Editorial : Pékin : F. Hollande, « diable inconnu » mais forte confiance

La Chine préfère « le diable qu’elle connaît, à celui qu’elle ne connaît pas ».

Après son élection en 2007, Nicolas Sarkozy s’était d’abord profilé à Pékin en « diable », par sa prétention de conditionner sa présence aux JO de 2008 à une avancée des droits de l’homme en ce pays. Mais après quelques mois de bisbille, Hu Jintao en était venu à apprécier son homologue français, et Sarkozy à se créer dans la rue chinoise l’image d’un homme flexible, dynamique et intéressé par la Chine où il s’était rendu à six reprises.

Après l’arrivée de François Hollande, quelle poursuite des relations ? Il faut d’abord le dire, la Chine est plus à l’aise en Europe avec des cabinets de droite que de gauche – plus pragmatiques, moins obnubilés par les questions de droits de l’homme. Cette défiance s’est exprimée en février, quand L. Fabius atterrit à Pékin sans préavis, espérant des rencontres à haut niveau. Ayant trouvé porte de bois, il était reparti plus tôt que prévu, sans cacher sa déception. Peut-être gêné par ce ratage, Pékin a tenté de rattraper le coup auprès d’un Hollande Président, et d’un Fabius pressenti ministre des Affaires étrangères.

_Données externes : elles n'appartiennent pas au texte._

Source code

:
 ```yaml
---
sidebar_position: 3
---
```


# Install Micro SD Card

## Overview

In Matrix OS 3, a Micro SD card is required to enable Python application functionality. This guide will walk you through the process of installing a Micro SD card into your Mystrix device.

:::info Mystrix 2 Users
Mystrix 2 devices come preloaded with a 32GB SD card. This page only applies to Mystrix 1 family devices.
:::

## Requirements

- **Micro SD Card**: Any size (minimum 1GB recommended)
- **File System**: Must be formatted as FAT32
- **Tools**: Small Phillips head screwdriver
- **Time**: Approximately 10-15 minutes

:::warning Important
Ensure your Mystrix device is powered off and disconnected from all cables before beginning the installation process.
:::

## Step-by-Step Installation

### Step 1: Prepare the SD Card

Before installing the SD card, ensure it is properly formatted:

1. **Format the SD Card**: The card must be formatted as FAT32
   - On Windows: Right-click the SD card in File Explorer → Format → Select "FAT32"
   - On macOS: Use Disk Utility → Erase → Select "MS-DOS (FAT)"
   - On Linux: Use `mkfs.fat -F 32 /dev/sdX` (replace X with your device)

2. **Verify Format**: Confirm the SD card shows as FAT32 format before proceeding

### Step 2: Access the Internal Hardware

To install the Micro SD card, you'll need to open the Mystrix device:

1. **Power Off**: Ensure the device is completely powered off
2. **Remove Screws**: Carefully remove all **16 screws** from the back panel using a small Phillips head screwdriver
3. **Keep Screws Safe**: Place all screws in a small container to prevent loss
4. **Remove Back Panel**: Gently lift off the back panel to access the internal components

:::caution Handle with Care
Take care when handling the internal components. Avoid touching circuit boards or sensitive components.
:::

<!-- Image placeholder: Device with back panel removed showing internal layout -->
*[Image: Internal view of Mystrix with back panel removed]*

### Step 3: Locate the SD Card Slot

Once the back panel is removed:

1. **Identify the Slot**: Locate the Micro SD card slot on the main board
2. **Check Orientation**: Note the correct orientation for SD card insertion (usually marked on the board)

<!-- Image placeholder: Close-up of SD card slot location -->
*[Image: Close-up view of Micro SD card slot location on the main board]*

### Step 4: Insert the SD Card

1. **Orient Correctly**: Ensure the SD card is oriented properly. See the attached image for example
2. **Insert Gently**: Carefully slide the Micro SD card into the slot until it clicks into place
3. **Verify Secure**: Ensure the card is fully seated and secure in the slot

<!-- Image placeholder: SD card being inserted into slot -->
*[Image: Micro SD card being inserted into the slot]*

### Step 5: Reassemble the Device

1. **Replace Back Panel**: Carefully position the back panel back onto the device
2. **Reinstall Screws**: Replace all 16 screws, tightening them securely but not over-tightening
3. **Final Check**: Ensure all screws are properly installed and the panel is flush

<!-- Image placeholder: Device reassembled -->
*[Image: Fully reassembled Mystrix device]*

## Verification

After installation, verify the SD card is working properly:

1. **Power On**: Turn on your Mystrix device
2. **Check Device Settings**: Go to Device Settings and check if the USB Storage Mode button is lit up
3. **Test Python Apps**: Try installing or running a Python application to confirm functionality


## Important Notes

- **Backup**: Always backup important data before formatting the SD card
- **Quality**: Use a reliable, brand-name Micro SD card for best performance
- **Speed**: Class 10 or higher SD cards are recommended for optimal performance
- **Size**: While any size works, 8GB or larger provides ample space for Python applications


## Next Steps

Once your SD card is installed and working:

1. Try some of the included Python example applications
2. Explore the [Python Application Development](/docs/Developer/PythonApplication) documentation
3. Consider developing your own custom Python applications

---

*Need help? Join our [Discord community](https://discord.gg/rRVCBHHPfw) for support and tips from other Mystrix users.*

Le 07/05, Kong Quan, son ambassadeur à Paris, était le second  dignitaire étranger à venir féliciter François Hollande. Par presse interposée, Hu Jintao tendait la main au vainqueur : « le nouvel hôte de l’Elysée pourra compter sur un  partenaire chinois fiable pour approfondir les relations bilatérales et sino-européennes, et l’aider à sortir l’Union Européenne de son maelström d’endettement ».

Cela dit, Pékin garde en mémoire les propos sur la Chine, tenus en campagne par le candidat Hollande : une hostilité à tout soutien financier chinois à la France (qui altérerait sa souveraineté), un rappel du vieux reproche d’un yuan sous-évalué. Pour rééquilibrer les échanges commerciaux, Hollande préfère aussi une solution communautaire,  comme une taxe des 27 aux exports « des pays ne respectant pas un minimum de protection sociale » des travailleurs.

D’autres voix chinoises s’inquiètent encore de la remise en cause par Hollande du plan communautaire de sauvetage de la crise de la dette des 27, et de son insistance d’y introduire de la croissance. En cas de tempête sur l’Euro, « la Chine en paierait les conséquences».Selon le sondage de Huanqiu (Global Times), 82% des Chinois s’attendent à une dégradation des relations bilatérales suite à l’arrivée de Hollande.

La Chine du pouvoir, elle, n’y croit pas. Elle en a vu d’autres. Tant de leaders fraîchement sortis des urnes, tel Sarkozy, ont tenté la confrontation pour chercher l’accommodement peu après. Dès le 07/05, le vainqueur des élections est vu à Pékin comme «non gauchiste, mais réformiste et pragmatique, qui gérera la relation en rondeur et souplesse». Tandis qu’en face,   JM. Ayrault, 1er ministre pressenti, prédit une visite du Président français, à l’automne sans doute, et ajoute: «nous respectons la Chine – nous devons discuter entre nos deux pays ». Il y a en effet urgence : sur le front chinois, côté Europe, depuis fin 2011, la France est absente, et c’est l’Allemagne, Angela Merkel seule, qui tient le flambeau de la croissance, comme des relations entre la Chine et l’UE. La France socialiste aura à coeur de se rattraper sur le double front de la ligne politique (austérité et croissance), et du dialogue avec le partenaire chinois.

Un problème pourrait être le déficit au sein du Parti socialiste, de cadres politiques connaissant la Chine – Hollande ne s’y est jamais rendu et vu l’absence de la gauche au pouvoir depuis plus de 10 ans, très peu de ses cadres ont des contacts en l’Empire du Milieu. Bruno Le Roux, Président des amitiés franco-chinoises au Parlement, aurait bien une expérience et un carnet d’adresses utiles, mais il est en passe d’entrer au gouvernement sur un portefeuille qui ne lui permettra pas de valoriser cette compétence. Symptomatiquement, Paul Jean-Ortiz, diplomate de carrière, 55 ans, comptant de longues heures de vol dans ce pays, vient d’être nommé conseiller diplomatique à l’Elysée en «période de transition», l’homme qu’était Jean-David Levitte à Nicolas Sarkozy : une recrue solide, à un moment opportun.